И этот человек, вершина всяческой добродетели, не кто иной, как робкий обожатель матери Виктор Ружичка, и так далее и тому подобное, кто все это упомнит. Она много о нем понарассказала ему, да, упомянула еще и о том, что он разведен, имеет, между прочим, трех дочерей, одна уже замужем, но в конце концов это не важно, главное, что мы понимаем друг друга, главное, что он уважает меня и… кажется, даже немножко неравнодушен ко мне… смешно, право.

Они пришли точно в пять — на полном серьезе, как и договорились, — и первое впечатление, которое произвел на него Виктор Ружичка, подтвердило его ожидания: в самом деле — «ликвидатор». Мощный орангутанг с низким лбом, обожатель его матери. Кроме стыда, Славик почувствовал и какое-то горькое удовлетворение, даже, можно сказать, злорадство: как постелишь, так и поспишь, получила, что хотела, памяти об отце тебе было мало? Что ж, достойная награда, орангутанг! А Виктор Ружичка словно бы хотел усугубить обманчивость первого впечатления — он не только походил на орангутанга, но и вел себя подобным же образом. При знакомстве он что-то промямлил, точно был не в ладах с нормальной артикуляцией, но Славик великодушно простил ему: он понимал, что «ликвидатор» страхового общества несомненно испытывает замешательство. Он ведь собирается просить руки одинокой матери режиссера Славика. Да, именно такое было впечатление, пока Виктор не раскрылся. А уж потом Славик совсем сбился с толку: Что это значит? Мать обманула его? Умышленно хотела навязать предвзятое суждение о своем обожателе? Или решила приятно его поразить?
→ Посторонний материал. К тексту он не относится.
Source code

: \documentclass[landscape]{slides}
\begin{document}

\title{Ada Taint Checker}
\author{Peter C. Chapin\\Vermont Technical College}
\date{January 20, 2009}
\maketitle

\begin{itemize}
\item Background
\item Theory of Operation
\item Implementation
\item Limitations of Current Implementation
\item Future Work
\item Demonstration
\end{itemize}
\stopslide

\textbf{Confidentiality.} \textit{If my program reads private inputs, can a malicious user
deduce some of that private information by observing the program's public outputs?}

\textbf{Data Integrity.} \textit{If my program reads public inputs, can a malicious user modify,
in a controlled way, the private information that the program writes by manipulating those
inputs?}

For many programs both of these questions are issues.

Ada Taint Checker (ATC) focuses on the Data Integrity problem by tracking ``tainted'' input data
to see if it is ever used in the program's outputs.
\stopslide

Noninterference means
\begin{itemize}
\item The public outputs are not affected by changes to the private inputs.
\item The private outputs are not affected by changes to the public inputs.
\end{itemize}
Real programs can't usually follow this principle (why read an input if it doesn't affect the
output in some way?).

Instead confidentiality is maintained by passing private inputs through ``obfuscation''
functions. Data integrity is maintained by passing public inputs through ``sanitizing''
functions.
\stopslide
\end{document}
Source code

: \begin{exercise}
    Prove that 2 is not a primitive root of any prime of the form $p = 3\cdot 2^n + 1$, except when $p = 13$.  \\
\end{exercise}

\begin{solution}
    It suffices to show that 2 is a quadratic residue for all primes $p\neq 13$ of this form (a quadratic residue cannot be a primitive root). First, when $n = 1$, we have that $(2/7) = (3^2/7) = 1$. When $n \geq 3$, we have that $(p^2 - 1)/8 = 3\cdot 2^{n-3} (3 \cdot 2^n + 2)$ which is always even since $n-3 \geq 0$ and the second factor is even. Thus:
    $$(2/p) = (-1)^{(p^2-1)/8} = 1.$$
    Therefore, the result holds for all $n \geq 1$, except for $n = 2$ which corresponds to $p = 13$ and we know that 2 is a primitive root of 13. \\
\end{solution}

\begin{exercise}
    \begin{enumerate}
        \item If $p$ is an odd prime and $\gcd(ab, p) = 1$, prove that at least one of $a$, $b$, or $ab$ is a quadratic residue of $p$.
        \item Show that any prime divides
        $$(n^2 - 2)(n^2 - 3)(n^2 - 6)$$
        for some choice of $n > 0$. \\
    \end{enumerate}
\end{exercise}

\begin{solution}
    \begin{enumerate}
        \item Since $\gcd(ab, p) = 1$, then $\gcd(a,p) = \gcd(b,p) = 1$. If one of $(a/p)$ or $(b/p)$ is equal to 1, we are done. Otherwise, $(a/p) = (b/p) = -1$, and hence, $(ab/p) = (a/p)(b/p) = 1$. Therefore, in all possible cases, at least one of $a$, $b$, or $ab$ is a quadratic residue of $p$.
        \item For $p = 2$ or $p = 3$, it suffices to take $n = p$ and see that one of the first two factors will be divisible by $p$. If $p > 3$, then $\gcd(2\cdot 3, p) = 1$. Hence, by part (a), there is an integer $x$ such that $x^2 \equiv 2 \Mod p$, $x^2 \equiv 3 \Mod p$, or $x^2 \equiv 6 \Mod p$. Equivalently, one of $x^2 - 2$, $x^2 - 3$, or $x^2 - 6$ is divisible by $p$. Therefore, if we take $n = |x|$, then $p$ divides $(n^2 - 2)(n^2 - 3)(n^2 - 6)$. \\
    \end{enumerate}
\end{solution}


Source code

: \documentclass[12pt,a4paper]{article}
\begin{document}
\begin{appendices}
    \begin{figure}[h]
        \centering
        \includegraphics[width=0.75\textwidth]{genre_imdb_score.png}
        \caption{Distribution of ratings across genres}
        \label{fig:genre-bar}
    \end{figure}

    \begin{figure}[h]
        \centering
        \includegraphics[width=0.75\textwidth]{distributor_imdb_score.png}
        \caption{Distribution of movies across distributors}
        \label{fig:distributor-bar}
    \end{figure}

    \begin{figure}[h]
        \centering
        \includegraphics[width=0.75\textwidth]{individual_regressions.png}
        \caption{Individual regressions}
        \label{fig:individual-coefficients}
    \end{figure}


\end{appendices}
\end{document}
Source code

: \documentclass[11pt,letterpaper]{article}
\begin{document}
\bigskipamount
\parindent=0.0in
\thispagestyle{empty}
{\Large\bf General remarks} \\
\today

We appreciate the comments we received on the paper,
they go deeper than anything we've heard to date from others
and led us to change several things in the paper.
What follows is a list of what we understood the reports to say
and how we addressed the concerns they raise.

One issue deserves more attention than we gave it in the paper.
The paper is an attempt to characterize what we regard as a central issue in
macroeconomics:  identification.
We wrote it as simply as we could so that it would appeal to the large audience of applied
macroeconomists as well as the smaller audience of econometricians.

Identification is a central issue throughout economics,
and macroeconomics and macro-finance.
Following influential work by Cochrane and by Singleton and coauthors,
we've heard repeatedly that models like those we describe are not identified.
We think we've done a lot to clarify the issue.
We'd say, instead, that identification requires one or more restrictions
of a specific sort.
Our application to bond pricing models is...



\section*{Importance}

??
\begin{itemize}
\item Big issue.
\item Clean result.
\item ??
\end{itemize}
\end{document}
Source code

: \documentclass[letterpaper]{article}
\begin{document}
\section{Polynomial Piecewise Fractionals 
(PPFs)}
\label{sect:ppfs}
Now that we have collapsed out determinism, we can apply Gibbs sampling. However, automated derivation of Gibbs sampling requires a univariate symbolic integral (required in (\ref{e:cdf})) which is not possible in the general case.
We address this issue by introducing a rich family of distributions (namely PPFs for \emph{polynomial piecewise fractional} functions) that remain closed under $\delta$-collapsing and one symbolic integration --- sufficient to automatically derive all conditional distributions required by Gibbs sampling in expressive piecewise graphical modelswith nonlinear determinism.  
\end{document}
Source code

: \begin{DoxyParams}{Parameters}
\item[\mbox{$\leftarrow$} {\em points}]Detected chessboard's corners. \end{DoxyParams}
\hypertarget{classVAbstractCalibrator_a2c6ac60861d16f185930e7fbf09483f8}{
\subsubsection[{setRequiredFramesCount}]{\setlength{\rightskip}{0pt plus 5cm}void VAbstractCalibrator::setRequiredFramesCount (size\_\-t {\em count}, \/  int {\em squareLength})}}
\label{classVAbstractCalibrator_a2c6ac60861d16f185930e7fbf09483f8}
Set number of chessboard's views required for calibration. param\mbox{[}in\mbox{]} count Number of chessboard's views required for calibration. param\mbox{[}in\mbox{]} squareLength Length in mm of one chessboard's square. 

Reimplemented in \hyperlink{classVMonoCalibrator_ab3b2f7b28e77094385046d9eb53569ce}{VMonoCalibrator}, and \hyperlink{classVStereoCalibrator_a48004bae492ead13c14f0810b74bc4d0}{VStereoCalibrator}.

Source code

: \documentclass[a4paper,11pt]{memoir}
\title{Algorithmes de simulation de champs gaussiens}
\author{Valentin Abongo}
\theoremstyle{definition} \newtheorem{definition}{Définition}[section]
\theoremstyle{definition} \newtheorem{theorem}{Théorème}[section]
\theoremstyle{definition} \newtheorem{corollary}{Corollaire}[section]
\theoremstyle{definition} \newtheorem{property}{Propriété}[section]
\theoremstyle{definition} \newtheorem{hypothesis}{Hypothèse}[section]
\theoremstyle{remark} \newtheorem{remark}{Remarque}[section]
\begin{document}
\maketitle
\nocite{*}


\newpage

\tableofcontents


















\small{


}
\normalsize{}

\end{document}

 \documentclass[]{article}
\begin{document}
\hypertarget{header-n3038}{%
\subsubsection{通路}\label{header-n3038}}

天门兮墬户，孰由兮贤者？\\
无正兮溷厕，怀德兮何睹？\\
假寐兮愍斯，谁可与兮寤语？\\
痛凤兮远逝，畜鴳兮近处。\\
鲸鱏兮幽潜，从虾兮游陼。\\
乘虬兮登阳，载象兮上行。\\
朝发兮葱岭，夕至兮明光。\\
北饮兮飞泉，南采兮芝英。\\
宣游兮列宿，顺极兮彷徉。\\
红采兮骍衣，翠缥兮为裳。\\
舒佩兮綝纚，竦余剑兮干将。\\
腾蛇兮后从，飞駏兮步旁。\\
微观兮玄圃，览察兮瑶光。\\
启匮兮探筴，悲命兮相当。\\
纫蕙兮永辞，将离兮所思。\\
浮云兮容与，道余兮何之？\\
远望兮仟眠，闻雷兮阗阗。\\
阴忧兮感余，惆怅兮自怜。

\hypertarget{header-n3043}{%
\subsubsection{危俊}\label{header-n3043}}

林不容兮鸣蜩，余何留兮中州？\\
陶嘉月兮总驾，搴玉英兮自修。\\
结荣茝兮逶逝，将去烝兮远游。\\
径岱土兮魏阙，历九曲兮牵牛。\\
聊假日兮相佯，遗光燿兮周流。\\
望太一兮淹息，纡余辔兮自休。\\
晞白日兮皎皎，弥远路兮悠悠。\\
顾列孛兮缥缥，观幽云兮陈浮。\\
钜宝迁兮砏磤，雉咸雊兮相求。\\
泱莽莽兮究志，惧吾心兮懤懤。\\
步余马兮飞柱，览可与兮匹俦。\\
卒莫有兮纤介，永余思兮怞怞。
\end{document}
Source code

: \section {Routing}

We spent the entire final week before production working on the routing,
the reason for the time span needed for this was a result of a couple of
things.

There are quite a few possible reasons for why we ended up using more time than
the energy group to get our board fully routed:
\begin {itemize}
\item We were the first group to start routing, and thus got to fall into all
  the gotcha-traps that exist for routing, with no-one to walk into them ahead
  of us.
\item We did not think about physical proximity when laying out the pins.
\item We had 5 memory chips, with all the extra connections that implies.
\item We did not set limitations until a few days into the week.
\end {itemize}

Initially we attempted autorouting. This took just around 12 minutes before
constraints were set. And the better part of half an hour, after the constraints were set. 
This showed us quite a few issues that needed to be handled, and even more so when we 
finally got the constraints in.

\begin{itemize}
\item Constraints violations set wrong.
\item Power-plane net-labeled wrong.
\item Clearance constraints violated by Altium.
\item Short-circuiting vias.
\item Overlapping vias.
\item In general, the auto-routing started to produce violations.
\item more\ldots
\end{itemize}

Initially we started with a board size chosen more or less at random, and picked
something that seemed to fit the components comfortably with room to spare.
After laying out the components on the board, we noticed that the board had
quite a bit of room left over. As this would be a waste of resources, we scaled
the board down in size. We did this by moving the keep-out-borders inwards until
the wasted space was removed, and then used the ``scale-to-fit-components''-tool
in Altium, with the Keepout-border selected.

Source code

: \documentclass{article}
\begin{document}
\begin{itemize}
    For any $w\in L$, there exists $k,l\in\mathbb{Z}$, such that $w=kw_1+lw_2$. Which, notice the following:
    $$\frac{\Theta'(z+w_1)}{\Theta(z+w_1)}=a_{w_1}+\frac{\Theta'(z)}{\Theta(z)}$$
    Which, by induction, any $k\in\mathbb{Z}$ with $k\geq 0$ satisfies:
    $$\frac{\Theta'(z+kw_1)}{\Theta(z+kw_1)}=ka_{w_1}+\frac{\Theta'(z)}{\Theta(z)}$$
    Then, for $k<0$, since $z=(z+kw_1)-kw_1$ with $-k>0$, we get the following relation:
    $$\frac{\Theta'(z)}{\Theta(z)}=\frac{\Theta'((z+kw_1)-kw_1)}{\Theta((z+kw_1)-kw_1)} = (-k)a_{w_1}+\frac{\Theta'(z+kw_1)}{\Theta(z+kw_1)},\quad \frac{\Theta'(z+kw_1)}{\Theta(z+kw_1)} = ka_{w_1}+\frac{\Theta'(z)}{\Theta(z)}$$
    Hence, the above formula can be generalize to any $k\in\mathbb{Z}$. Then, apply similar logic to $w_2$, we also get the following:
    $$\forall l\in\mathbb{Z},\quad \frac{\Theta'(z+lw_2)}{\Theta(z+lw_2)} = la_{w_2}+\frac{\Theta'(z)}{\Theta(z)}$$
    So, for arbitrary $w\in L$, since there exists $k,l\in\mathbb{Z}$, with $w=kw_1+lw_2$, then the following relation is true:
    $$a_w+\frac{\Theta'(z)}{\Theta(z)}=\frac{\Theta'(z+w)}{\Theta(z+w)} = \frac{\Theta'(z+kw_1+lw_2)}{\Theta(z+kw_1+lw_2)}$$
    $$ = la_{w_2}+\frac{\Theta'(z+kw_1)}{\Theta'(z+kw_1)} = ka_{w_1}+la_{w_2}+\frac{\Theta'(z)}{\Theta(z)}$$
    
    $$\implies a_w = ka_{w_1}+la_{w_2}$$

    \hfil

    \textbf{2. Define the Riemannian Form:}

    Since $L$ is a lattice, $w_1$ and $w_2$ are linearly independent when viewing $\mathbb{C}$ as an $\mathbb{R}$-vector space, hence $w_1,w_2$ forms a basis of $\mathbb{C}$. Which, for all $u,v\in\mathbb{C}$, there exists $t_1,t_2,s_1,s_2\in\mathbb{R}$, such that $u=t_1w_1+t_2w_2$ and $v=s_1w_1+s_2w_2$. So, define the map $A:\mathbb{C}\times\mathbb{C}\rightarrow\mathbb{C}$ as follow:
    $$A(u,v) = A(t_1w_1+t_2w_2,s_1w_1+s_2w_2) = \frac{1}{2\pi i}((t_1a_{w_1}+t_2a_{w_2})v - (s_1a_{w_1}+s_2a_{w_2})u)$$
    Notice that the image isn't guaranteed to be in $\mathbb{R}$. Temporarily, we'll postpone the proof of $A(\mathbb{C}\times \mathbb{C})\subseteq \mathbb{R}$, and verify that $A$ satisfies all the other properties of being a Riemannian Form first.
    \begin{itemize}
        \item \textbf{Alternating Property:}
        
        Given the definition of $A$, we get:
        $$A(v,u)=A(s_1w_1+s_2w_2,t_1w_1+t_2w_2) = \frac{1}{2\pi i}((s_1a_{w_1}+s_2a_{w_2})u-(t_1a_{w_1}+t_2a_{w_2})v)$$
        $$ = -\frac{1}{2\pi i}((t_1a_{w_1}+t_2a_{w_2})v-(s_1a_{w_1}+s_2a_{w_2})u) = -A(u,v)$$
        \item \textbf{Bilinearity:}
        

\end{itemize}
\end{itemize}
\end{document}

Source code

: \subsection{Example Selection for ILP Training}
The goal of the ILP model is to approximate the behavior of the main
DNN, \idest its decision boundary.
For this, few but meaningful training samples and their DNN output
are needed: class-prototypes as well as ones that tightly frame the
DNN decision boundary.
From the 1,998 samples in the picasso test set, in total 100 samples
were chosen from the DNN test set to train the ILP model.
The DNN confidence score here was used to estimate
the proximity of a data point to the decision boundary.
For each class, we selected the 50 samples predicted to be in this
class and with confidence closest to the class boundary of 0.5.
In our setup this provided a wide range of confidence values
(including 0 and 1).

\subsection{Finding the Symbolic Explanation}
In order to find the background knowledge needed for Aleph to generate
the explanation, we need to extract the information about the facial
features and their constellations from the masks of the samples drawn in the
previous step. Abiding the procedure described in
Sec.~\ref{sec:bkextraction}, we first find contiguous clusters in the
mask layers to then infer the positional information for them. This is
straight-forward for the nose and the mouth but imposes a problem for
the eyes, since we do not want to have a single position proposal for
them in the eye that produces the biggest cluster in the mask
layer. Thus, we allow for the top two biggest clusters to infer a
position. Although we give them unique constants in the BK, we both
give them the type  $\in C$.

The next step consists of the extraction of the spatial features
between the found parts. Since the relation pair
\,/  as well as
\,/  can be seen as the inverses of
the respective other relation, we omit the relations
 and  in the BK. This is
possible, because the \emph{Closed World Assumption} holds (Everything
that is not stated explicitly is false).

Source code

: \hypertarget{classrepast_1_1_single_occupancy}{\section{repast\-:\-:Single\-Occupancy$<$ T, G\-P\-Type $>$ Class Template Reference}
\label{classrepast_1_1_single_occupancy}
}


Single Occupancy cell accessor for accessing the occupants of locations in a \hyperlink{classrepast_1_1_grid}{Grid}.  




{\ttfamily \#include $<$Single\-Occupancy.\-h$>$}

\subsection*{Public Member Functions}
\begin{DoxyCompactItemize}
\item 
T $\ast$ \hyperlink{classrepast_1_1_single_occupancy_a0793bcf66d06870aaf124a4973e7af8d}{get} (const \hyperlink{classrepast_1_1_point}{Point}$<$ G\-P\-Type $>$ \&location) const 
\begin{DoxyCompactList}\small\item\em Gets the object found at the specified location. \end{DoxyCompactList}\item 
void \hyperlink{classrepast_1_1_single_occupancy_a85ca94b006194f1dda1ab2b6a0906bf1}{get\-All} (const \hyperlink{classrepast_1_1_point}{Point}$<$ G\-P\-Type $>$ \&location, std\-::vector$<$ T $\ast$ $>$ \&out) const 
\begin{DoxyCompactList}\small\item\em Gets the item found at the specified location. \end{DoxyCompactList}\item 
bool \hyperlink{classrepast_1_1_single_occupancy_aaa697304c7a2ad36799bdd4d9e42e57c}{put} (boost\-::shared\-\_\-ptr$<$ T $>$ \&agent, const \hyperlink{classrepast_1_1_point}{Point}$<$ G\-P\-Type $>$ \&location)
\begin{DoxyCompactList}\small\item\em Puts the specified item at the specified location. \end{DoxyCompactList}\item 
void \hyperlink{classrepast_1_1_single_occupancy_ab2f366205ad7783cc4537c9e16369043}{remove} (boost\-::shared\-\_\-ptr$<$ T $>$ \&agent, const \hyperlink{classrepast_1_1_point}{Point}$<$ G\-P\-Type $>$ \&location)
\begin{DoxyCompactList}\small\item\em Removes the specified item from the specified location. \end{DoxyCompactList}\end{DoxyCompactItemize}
А может, Виктор обманул мать: актерствовал перед ней, играл роль стыдливого человечка, чтобы потом посмеяться над ними обоими?

Или же мать и Виктор договорились подшутить над Славиком, чтобы хотя бы так — движимые благородными помыслами — развлечь его.

Это им удалось, признал он.

Да, я либо презираю людей, точно они мизинца моего не стоят, либо подозреваю их во всяческих кознях против меня, именно потому, что они не стоят моего мизинца. Сейчас самое время — прийти в норму, самокритично усмехнулся он; надо расслабиться, Виктор прав — будто нет у меня более серьезных забот…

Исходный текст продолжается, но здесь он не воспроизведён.